La volonté de s’afficher comme partenaire des grands clubs de sport européens rappelle la campagne « Visit Rwanda », conclue ces dernières années par Kigali avec le Paris Saint-Germain (PSG) en France, Arsenal, en Angleterre, et le Bayern Munich, en Allemagne. Mais la RDC le jure, elle ne copie pas son rival rwandais, accusé de soutenir les rebelles du M23 qui sèment la terreur dans l’est du pays. « Nous ne faisons pas comme les autres », se défend Didier M’Pambia.
Un problème de cible ?
Ces différents projets de partenariats euro-congolais font cependant face à un problème de cohérence : ils ne partagent pas le même message. Quand Laurent Prud’homme, directeur général de l’OL, se rend à Kinshasa, début octobre, pour rencontrer Didier Budimbu, le ministre des Sports, il lui présente deux maillots, l’un avec le slogan « Destination RD Congo », l’autre estampillé « Expérience RD Congo ». De son côté, le ministère du Tourisme a opté pour « Explorez la RDC, cœur de l’Afrique », alors que Tony Parker privilégie « Invest in DRC ».
Faut-il s’adresser aux investisseurs ou aux touristes ? Les visiteurs représentent environ 500 000 entrées par an en RDC et contribuent à moins de 1 % de son PIB. En proie à l’insécurité et à la guerre dans ses provinces de l’est, en particulier autour de Goma, le pays est déconseillé, voire formellement et fortement déconseillé, par les ministères des Affaires étrangères belge et français. Pourtant, selon le ministre congolais du Tourisme, le potentiel touristique serait bien là : « Tous ceux qui sont venus en RDC sont revenus », assure-t-il.
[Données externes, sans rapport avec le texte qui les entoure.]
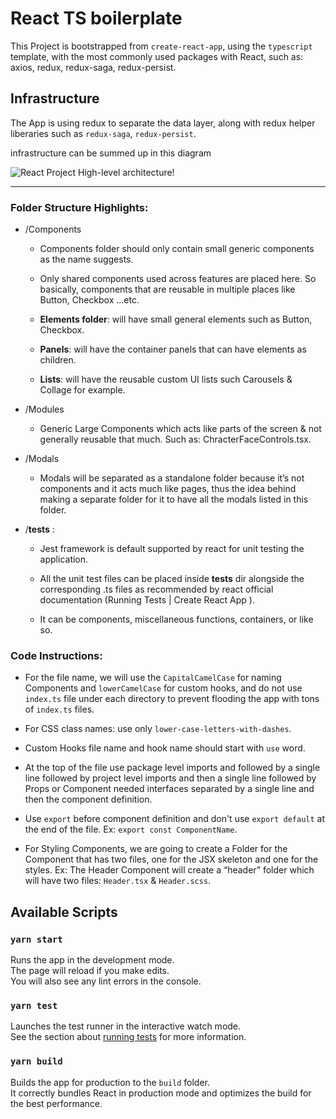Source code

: # React TS boilerplate

This Project is bootstrapped from `create-react-app`, using the `typescript` template, with the most commonly used packages with React, such as: axios, redux, redux-saga, redux-persist.

## Infrastructure

The App is using redux to separate the data layer, along with redux helper liberaries such as `redux-saga`, `redux-persist`.

infrastructure can be summed up in this diagram

![React Project High-level architecture!](https://miro.medium.com/max/1400/0*wwuz-mU0KY4vsjLo)

---

### Folder Structure Highlights:

- /Components

  - Components folder should only contain small generic components as the name suggests.

  - Only shared components used across features are placed here. So basically, components that are reusable in multiple places like Button, Checkbox ...etc.

  - **Elements folder**: will have small general elements such as Button, Checkbox.

  - **Panels**: will have the container panels that can have elements as children.

  - **Lists**: will have the reusable custom UI lists such Carousels & Collage for example.

- /Modules

  - Generic Large Components which acts like parts of the screen & not generally reusable that much. Such as: ChracterFaceControls.tsx.

- /Modals

  - Modals will be separated as a standalone folder because it’s not components and it acts much like pages, thus the idea behind making a separate folder for it to have all the modals listed in this folder.

- /**tests** :

  - Jest framework is default supported by react for unit testing the application.

  - All the unit test files can be placed inside **tests** dir alongside the corresponding .ts files as recommended by react official documentation (Running Tests | Create React App ).

  - It can be components, miscellaneous functions, containers, or like so.

### Code Instructions:

- For the file name, we will use the `CapitalCamelCase` for naming Components and `lowerCamelCase` for custom hooks, and do not use `index.ts` file under each directory to prevent flooding the app with tons of `index.ts` files.

- For CSS class names: use only `lower-case-letters-with-dashes`.

- Custom Hooks file name and hook name should start with `use` word.

- At the top of the file use package level imports and followed by a single line followed by project level imports and then a single line followed by Props or Component needed interfaces separated by a single line and then the component definition.

- Use `export` before component definition and don't use `export default` at the end of the file. Ex: `export const ComponentName`.

- For Styling Components, we are going to create a Folder for the Component that has two files, one for the JSX skeleton and one for the styles. Ex: The Header Component will create a “header” folder which will have two files: `Header.tsx` & `Header.scss`.

## Available Scripts

### `yarn start`

Runs the app in the development mode.<br />
The page will reload if you make edits.<br />
You will also see any lint errors in the console.

### `yarn test`

Launches the test runner in the interactive watch mode.<br />
See the section about [running tests](https://facebook.github.io/create-react-app/docs/running-tests) for more information.

### `yarn build`

Builds the app for production to the `build` folder.<br />
It correctly bundles React in production mode and optimizes the build for the best performance.
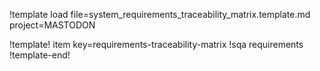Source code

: !template load file=system_requirements_traceability_matrix.template.md
               project=MASTODON

!template! item key=requirements-traceability-matrix
!sqa requirements
!template-end!
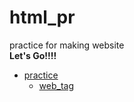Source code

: # html_pr

practice for making website
<br>**Let's Go!!!!**<br/>

- [practice](https://github.com/JeongmoRyu/html_pr/tree/main/practice)
    - [web_tag](https://github.com/JeongmoRyu/html_pr/blob/main/practice/web_tag.md)




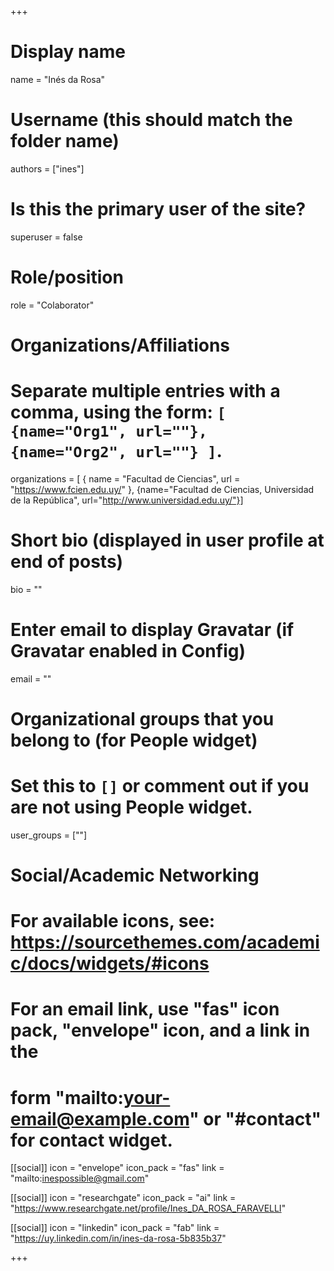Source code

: +++
# Display name
name = "Inés da Rosa"

# Username (this should match the folder name)
authors = ["ines"]

# Is this the primary user of the site?
superuser = false

# Role/position
role = "Colaborator"

# Organizations/Affiliations
#   Separate multiple entries with a comma, using the form: `[ {name="Org1", url=""}, {name="Org2", url=""} ]`.
organizations = [ { name = "Facultad de Ciencias", url = "https://www.fcien.edu.uy/" }, {name="Facultad de Ciencias, Universidad de la República", url="http://www.universidad.edu.uy/"}]

# Short bio (displayed in user profile at end of posts)
bio = ""

# Enter email to display Gravatar (if Gravatar enabled in Config)
email = ""


# Organizational groups that you belong to (for People widget)
#   Set this to `[]` or comment out if you are not using People widget.
user_groups = [""]

# Social/Academic Networking
# For available icons, see: https://sourcethemes.com/academic/docs/widgets/#icons
#   For an email link, use "fas" icon pack, "envelope" icon, and a link in the
#   form "mailto:your-email@example.com" or "#contact" for contact widget.

[[social]]
  icon = "envelope"
  icon_pack = "fas"
  link = "mailto:inespossible@gmail.com"

[[social]]
  icon = "researchgate"
  icon_pack = "ai"
  link = "https://www.researchgate.net/profile/Ines_DA_ROSA_FARAVELLI"
  
[[social]]
  icon = "linkedin"
  icon_pack = "fab"
  link = "https://uy.linkedin.com/in/ines-da-rosa-5b835b37"


+++

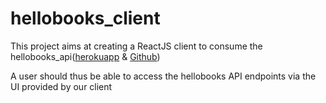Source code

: # hellobooks_client

This project aims at creating a ReactJS client to consume the hellobooks_api([herokuapp](https://fast-stream-12738.herokuapp.com) & [Github](https://github.com/oagutu/hellobooks_api))

A user should thus be able to access the hellobooks API endpoints via the UI provided by our client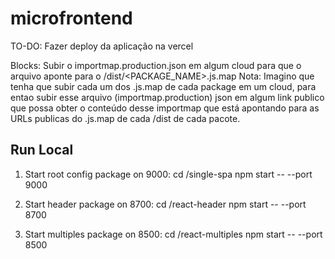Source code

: # microfrontend
TO-DO: Fazer deploy da aplicação na vercel

Blocks: Subir o importmap.production.json em algum cloud para que o arquivo aponte para o /dist/<PACKAGE_NAME>.js.map
Nota: Imagino que tenha que subir cada um dos .js.map de cada package em um cloud, para entao subir esse arquivo (importmap.production) json em algum link publico que possa obter o conteúdo desse importmap que está apontando para as URLs publicas do .js.map de cada /dist de cada pacote.

## Run Local
1. Start root config package on 9000: 
cd /single-spa
npm start -- --port 9000

2. Start header package on 8700: 
cd /react-header
npm start -- --port 8700

3. Start multiples package on 8500: 
cd /react-multiples
npm start -- --port 8500
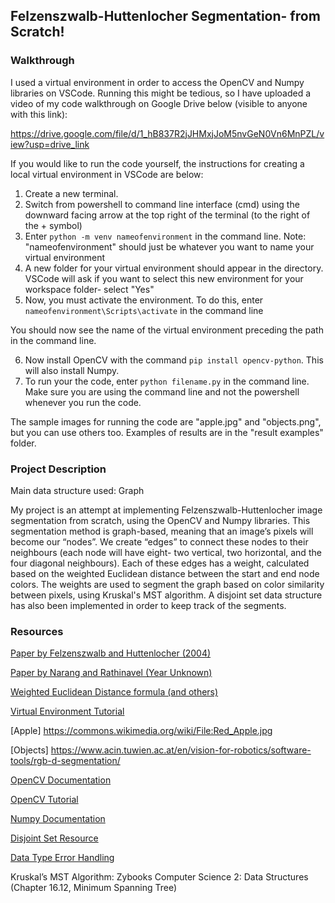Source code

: ## Felzenszwalb-Huttenlocher Segmentation- from Scratch!

### Walkthrough

I used a virtual environment in order to access the OpenCV and Numpy libraries on VSCode. Running this might be tedious, so I have uploaded a video of my code walkthrough on Google Drive below (visible to anyone with this link):

https://drive.google.com/file/d/1_hB837R2jJHMxjJoM5nvGeN0Vn6MnPZL/view?usp=drive_link


If you would like to run the code yourself, the instructions for creating a local virtual environment in VSCode are below:

1. Create a new terminal.
2. Switch from powershell to command line interface (cmd) using the downward facing arrow at the top right of the terminal (to the right of the + symbol)
3. Enter `python -m venv nameofenvironment` in the command line. Note: "nameofenvironment" should just be whatever you want to name your virtual environment
4. A new folder for your virtual environment should appear in the directory. VSCode will ask if you want to select this new environment for your workspace folder- select "Yes"
5. Now, you must activate the environment. To do this, enter `nameofenvironment\Scripts\activate` in the command line

You should now see the name of the virtual environment preceding the path in the command line. 

6. Now install OpenCV with the command `pip install opencv-python`. This will also install Numpy.
7. To run your the code, enter `python filename.py` in the command line. Make sure you are using the command line and not the powershell whenever you run the code.

The sample images for running the code are "apple.jpg" and "objects.png", but you can use others too. Examples of results are in the "result examples" folder.

### Project Description

Main data structure used: Graph

My project is an attempt at implementing Felzenszwalb-Huttenlocher image segmentation from scratch, using the OpenCV and Numpy libraries. This segmentation method is graph-based, meaning that an image’s pixels will become our “nodes”. We create “edges” to connect these nodes to their neighbours (each node will have eight- two vertical, two horizontal, and the four diagonal neighbours). Each of these edges has a weight, calculated based on the weighted Euclidean distance between the start and end node colors. The weights are used to segment the graph based on color similarity between pixels, using Kruskal's MST algorithm. A disjoint set data structure has also been implemented in order to keep track of the segments.

### Resources

[Paper by Felzenszwalb and Huttenlocher (2004)](https://cs.brown.edu/people/pfelzens/papers/seg-ijcv.pdf)

[Paper by Narang and Rathinavel (Year Unknown)](https://www.cs.unc.edu/~sahil/data/Segmentation-Report.pdf)

[Weighted Euclidean Distance formula (and others)](https://www.baeldung.com/cs/compute-similarity-of-colours)

[Virtual Environment Tutorial](https://www.youtube.com/watch?v=fclTFQQvQFQ&t=78s)

[Apple] https://commons.wikimedia.org/wiki/File:Red_Apple.jpg

[Objects] https://www.acin.tuwien.ac.at/en/vision-for-robotics/software-tools/rgb-d-segmentation/

[OpenCV Documentation](https://docs.opencv.org/4.x/index.html)

[OpenCV Tutorial](https://www.geeksforgeeks.org/introduction-to-opencv/)

[Numpy Documentation](https://numpy.org/doc/)

[Disjoint Set Resource](https://takeuforward.org/data-structure/disjoint-set-union-by-rank-union-by-size-path-compression-g-46/)

[Data Type Error Handling ](https://stackoverflow.com/questions/7559595/python-runtimewarning-overflow-encountered-in-long-scalars)

Kruskal’s MST Algorithm: 
Zybooks Computer Science 2: Data Structures (Chapter 16.12, Minimum Spanning Tree)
Si les étrangers apprennent à aimer la RDC, voudront-ils y investir ? Le climat des affaires n’y est pas au beau fixe. « Ce n’est un secret pour personne que la République démocratique du Congo est confrontée à des problèmes de réputation, qui font que les grandes entreprises internationales hésitent à venir faire des affaires ici », déplorait Lucy Tamlyn, ambassadrice des États-Unis en RDC, dans une infolettre publiée le 22 novembre.
Congo bashing
Toujours selon Didier M’Pambia, le principal problème du pays serait le « Congo bashing » des médias « mainstream » (grand public) et des Congolais résidant à l’étranger. « Nous devons produire suffisamment d’images positives qui doivent changer la perception de ce pays », invite-t-il. Les journalistes congolais sont quant à eux sommés de devenir « les ambassadeurs de la marque RDC ».
Patrick Muyaya, le ministre de la Communication, s’offusque de toute forme de négativité, alors que se joue « une guerre médiatique ». C’est aussi « une guerre touristique », renchérit Didier M’Pambia, qui souligne que « 80 % des gorilles de montagne sont en RDC, mais que 80 % des revenus touristiques liés [à l’observation] des gorilles sont engrangés par le Rwanda ».
Car c’est bien dans un contexte de guerre avec le Rwanda que se déploie la stratégie congolaise de séduction. Kigali, qui accueillera les championnats du monde de cyclisme sur route 2025, qui veut obtenir un Grand prix de Formule 1 et qui organise déjà les phases finales de la Ligue africaine de basketball (BAL), jouit d’une image de pays propre, moderne, sûr et à même d’accueillir des événements internationaux. Une représentation qui rendrait les Occidentaux moins sévères à l’égard du Rwanda, malgré son implication dans la guerre en cours.
Après « The Rumble in the Jungle », le « Combat pour la paix »
À son tour, la RDC veut se servir du sport pour alerter sur le conflit qui ronge son territoire. Si Kinshasa réussi à organiser un combat de gala en 2025 pour commémorer les 50 ans du match Ali contre Foreman, la rencontre devrait prendre le nom de « Combat pour la paix ».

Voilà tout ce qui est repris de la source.